CAVEAT EMPTOR AND Alabama Real Estate
Caveat Emptor. (kah-vee-ott emptor) Latin for “let the buyer beware.” A doctrine that places on buyers the burden to reasonably examine property before purchase and take responsibility for its condition.
Should you be concerned? If you are buying real property in Alabama, you’d better be. Why?
Because Caveat Emptor is the law in Alabama.
If you are buying in Florida, Georgia, Tennessee, or Mississippi, any of the states surrounding Alabama, not so much, because in the states that are not caveat emptor states, their judicial system places responsibility on the seller to disclose defects and pass on knowledge they have about the home they are selling. This disclosure is typically performed on a two-three page document which the seller answers questions about everything dealing with the property.
But not in Alabama.

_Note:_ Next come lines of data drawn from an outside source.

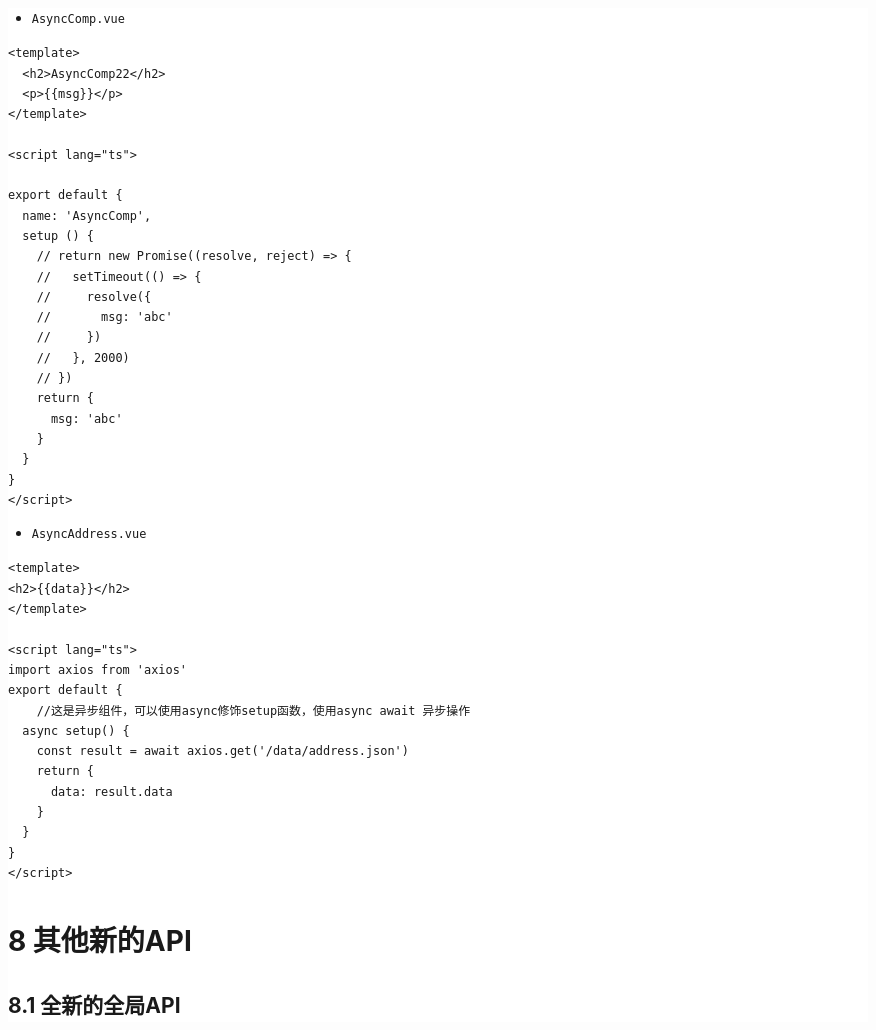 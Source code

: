 - `AsyncComp.vue`

```vue
<template>
  <h2>AsyncComp22</h2>
  <p>{{msg}}</p>
</template>

<script lang="ts">

export default {
  name: 'AsyncComp',
  setup () {
    // return new Promise((resolve, reject) => {
    //   setTimeout(() => {
    //     resolve({
    //       msg: 'abc'
    //     })
    //   }, 2000)
    // })
    return {
      msg: 'abc'
    }
  }
}
</script>
```

- `AsyncAddress.vue`

```vue
<template>
<h2>{{data}}</h2>
</template>

<script lang="ts">
import axios from 'axios'
export default {
    //这是异步组件，可以使用async修饰setup函数，使用async await 异步操作
  async setup() {
    const result = await axios.get('/data/address.json')
    return {
      data: result.data
    }
  }
}
</script>
```

# 8 其他新的API

## 8.1 全新的全局API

Caveat emptor / “Buyer Beware” is the law in Alabama.
This means that the Seller in Alabama has no affirmative duty to disclose a material defect in the home, unless the defect was known and could adversely affect the health or safety of the buyer. Affirmative duty means voluntary disclosure without being asked. A material defect is best defined as one which would be a significant factor in a buyer’s decision to buy or not buy a particular house. And, oh yeah, the health or safety disclosure requirements are more narrowly defined by federal law than the average consumer would think. And to make things worse, Alabama case law has held for the Seller citing caveat emptor in instances when the Seller lied to the Buyer in response to direct questions.
Caveat emptor definitely stacks the cards against the buyer. The burden is on the Buyer to examine the property and take responsibility for its condition.
Caveat Emptor is Serious but has a simple remedy.
The buyer simply must have the property thoroughly inspected. The buyer must take nothing for granted. All areas of concern must be inspected. If the normal home inspection reveals concerns that are beyond the scope of the inspection such as plumbing, electrical, HVAC, structural or mold, It is the responsibility of the Buyer to retain professionals to investigate.
When inspections are done and the buyer closes on the sale, and, then a defect rear its head, the buyer has a legal recourse. The buyer won’t sue the seller, unless the seller intentionally concealed pertinent information about the property that could affect one’s health and safety; the buyer would sue the inspector. Such suits where inspections have been done, Alabama Supreme Court has generally ruled in favor of the buyer. The difficulty is that the inspector’s contract frequently limits the level of liability (e.g. $2,500 in the most recent contract I looked at).